[[ Data shown open ]]
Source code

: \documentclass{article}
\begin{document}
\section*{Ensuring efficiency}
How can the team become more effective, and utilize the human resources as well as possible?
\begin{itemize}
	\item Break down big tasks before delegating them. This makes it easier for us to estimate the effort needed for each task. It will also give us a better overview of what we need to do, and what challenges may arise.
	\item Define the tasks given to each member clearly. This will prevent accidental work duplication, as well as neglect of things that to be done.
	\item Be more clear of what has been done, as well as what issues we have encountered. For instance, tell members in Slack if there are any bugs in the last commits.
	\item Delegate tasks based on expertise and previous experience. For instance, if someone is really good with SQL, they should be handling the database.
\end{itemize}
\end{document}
[[ Data shown closed ]]
What the task requires: The lines from the one with "challenges may arise." through the final line of the data are to be reproduced exactly, both included, with no other lines.

Exercise answer:
	\item Break down big tasks before delegating them. This makes it easier for us to estimate the effort needed for each task. It will also give us a better overview of what we need to do, and what challenges may arise.
	\item Define the tasks given to each member clearly. This will prevent accidental work duplication, as well as neglect of things that to be done.
	\item Be more clear of what has been done, as well as what issues we have encountered. For instance, tell members in Slack if there are any bugs in the last commits.
	\item Delegate tasks based on expertise and previous experience. For instance, if someone is really good with SQL, they should be handling the database.
\end{itemize}
\end{document}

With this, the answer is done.